Every line below between the one holding "## List of API Endpoints" and the one holding "- **src/Command/ExampleCommand.php**: Console", inclusive, should be copied exactly, and no other line.
───── MATERIAL PROVIDED
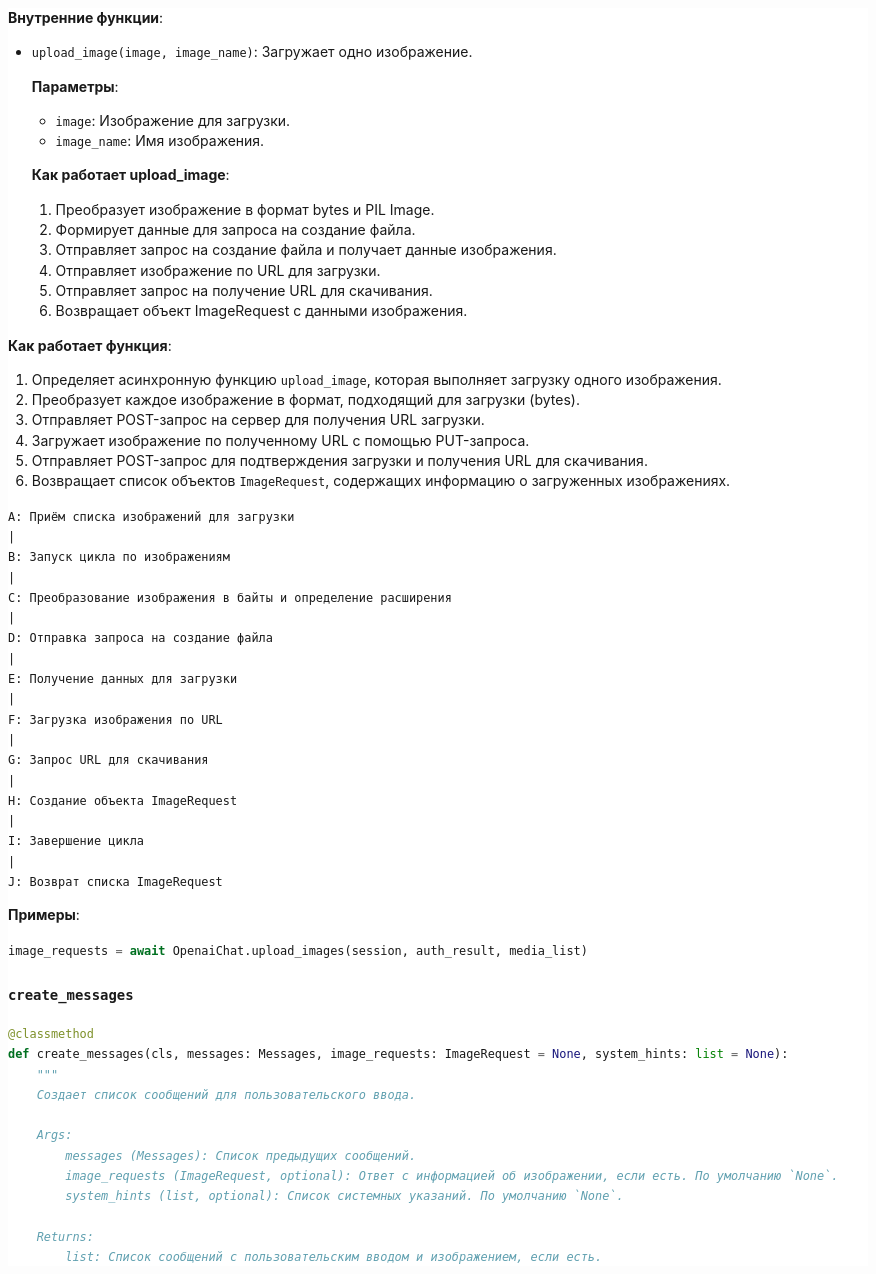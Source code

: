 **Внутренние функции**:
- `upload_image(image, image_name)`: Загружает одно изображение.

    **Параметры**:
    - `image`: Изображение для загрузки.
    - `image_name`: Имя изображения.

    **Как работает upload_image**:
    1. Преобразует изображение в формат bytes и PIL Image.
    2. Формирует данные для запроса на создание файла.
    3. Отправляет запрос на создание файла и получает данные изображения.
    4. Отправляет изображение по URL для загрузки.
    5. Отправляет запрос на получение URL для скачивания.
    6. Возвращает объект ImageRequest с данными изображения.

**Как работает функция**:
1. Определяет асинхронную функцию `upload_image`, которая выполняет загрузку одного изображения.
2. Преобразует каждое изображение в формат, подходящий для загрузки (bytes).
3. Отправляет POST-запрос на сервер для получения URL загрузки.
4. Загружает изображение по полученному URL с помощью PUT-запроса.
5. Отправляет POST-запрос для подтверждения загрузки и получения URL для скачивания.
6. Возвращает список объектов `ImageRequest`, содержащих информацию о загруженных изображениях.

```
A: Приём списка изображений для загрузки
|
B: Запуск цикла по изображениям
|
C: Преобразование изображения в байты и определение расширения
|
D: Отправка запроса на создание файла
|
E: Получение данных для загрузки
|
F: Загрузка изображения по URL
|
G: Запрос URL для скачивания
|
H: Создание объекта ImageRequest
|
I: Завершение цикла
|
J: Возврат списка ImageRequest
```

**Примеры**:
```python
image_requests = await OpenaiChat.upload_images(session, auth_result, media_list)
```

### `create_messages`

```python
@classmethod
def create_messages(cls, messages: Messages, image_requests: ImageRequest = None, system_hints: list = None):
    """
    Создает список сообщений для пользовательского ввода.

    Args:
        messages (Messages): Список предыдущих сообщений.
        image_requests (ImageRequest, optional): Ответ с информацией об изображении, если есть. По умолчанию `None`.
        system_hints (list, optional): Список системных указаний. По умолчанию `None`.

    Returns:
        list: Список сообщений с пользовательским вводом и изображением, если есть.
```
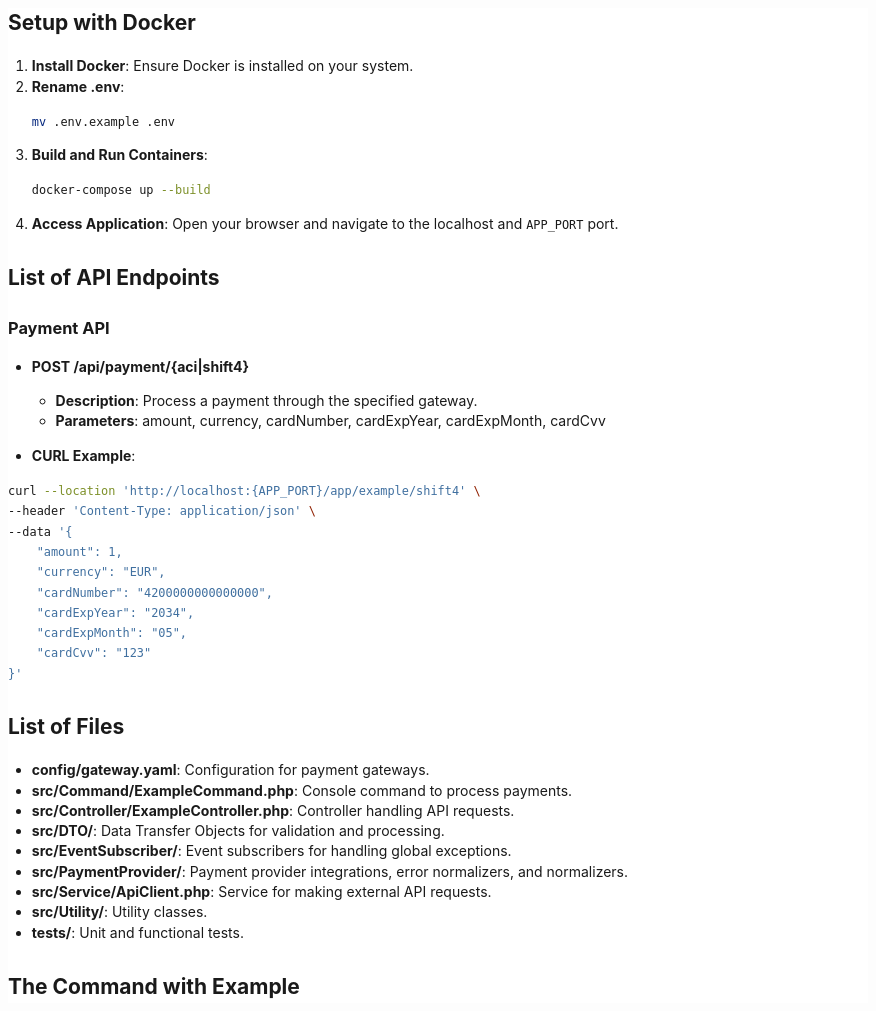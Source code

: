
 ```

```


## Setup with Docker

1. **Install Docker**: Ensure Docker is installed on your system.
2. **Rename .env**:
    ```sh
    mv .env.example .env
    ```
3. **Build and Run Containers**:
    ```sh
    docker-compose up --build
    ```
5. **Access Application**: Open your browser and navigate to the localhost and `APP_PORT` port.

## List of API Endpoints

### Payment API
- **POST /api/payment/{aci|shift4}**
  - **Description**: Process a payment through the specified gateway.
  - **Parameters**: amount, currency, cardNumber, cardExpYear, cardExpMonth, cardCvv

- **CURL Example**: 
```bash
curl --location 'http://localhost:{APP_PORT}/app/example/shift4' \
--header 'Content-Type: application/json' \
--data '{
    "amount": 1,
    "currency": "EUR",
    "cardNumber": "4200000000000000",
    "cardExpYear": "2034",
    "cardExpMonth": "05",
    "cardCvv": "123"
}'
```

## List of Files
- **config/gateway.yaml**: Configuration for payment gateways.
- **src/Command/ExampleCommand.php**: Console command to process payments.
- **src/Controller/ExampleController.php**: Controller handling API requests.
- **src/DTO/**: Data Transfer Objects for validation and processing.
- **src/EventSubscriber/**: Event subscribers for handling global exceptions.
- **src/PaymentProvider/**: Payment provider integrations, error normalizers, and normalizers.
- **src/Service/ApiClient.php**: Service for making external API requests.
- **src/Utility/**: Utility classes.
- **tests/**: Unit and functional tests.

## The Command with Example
──────────
- **SOLUTION FOR THIS TASK**:
## List of API Endpoints

### Payment API
- **POST /api/payment/{aci|shift4}**
  - **Description**: Process a payment through the specified gateway.
  - **Parameters**: amount, currency, cardNumber, cardExpYear, cardExpMonth, cardCvv

- **CURL Example**: 
```bash
curl --location 'http://localhost:{APP_PORT}/app/example/shift4' \
--header 'Content-Type: application/json' \
--data '{
    "amount": 1,
    "currency": "EUR",
    "cardNumber": "4200000000000000",
    "cardExpYear": "2034",
    "cardExpMonth": "05",
    "cardCvv": "123"
}'
```

## List of Files
- **config/gateway.yaml**: Configuration for payment gateways.
- **src/Command/ExampleCommand.php**: Console command to process payments.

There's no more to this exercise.